A social justice evolution

It is a rallying call for many around the world. People of all ages, races, creeds, and economic backgrounds have all joined together and marched on its behalf, sat in on its behalf, fasted and feasted on its behalf. Many have devoted, dedicated or consecrated their lives to it. Some have lost their lives for it, while others cry folly about it. Social justice, like love, is hard to define but seemingly everyone has an opinion about it – and as time goes by, opinions are subject to change.

At the 62nd session of the United Nations General Assembly, member states declared February 20th to be World Day of Social Justice. This year will be the first in which it is officially celebrated, and as part of the proceedings the UN’s International Forum for Social Development released a report titled Social Justice in an Open World: The Role of the United Nations.
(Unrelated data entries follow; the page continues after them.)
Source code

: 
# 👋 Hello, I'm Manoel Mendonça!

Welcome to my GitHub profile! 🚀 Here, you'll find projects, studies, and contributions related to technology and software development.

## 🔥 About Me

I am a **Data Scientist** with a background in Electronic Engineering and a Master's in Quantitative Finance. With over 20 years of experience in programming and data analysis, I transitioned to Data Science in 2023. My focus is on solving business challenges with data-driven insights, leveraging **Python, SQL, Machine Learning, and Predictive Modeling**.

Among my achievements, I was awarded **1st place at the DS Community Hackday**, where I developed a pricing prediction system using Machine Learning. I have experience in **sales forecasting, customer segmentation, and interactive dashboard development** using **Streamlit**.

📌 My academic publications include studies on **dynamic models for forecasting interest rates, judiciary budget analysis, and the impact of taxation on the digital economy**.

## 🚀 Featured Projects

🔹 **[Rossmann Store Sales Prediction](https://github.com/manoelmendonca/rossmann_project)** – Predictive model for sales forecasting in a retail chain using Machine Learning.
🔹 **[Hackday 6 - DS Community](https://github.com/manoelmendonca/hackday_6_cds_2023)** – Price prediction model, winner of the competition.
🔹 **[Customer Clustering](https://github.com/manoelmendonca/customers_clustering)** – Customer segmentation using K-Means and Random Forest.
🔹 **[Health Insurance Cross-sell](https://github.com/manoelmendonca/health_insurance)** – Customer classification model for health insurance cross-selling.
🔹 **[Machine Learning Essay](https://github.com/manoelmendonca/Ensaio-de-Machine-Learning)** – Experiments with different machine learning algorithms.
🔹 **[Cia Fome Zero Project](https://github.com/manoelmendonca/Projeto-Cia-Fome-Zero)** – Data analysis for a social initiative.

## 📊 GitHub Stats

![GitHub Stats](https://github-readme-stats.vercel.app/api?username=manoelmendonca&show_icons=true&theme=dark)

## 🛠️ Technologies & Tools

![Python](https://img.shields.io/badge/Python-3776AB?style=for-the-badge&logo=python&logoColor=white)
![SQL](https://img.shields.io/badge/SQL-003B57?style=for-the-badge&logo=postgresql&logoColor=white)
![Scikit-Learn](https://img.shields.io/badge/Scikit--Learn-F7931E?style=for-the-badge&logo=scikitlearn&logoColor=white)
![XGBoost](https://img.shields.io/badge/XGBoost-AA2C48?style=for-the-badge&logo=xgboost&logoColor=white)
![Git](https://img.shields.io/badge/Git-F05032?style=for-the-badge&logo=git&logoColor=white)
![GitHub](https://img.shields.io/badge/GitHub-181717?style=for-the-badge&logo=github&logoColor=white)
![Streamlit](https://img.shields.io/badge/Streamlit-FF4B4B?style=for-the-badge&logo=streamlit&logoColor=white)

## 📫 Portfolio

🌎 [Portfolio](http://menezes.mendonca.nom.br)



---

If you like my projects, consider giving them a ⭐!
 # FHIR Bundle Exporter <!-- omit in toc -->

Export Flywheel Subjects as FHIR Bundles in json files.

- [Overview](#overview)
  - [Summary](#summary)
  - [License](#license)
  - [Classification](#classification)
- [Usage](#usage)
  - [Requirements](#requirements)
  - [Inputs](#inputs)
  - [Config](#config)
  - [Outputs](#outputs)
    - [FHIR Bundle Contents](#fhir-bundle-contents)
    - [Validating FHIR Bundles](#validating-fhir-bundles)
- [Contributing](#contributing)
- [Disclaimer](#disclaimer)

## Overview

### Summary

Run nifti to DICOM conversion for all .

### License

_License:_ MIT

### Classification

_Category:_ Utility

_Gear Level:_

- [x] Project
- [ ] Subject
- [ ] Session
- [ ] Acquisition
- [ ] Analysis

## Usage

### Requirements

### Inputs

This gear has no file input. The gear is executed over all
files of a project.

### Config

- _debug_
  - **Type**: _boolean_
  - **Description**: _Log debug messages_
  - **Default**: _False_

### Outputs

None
The report’s final chapter poses a question that perhaps should come first: Are international justice and social justice politically obsolete concepts? The chapter opens with a vision of what these concepts mean for its context:

There have been increases in various types of inequality, changes in the orientations of United Nations pronouncements on matters of justice and development, and a shift in the international language. Words such as “equity”, “equality” and “redistribution” have largely disappeared from mainstream United Nations documents, as have the words “compassion” and “solidarity”. The term “social justice” appears only once in the Millennium Declaration.

But perhaps the problem isn’t that equity, equaility, and redistribution are no longer on the international radar. Perhaps compassion and solidarity can be linked with other words as well. Perhaps social justice can change or evolve, not just the opinions held about it.

What kind of justice is it that women should have the same rights to property and capital as men? What kind of justice is it that youth should have some type of input into the political process of their country? What kind of justice would it be to formalize the $9.3 trillion in capital held informally by the poorest people in the world? If these cannot be folded into a dynamic and evolving vision of social justice, then perhaps it should be irrelevant.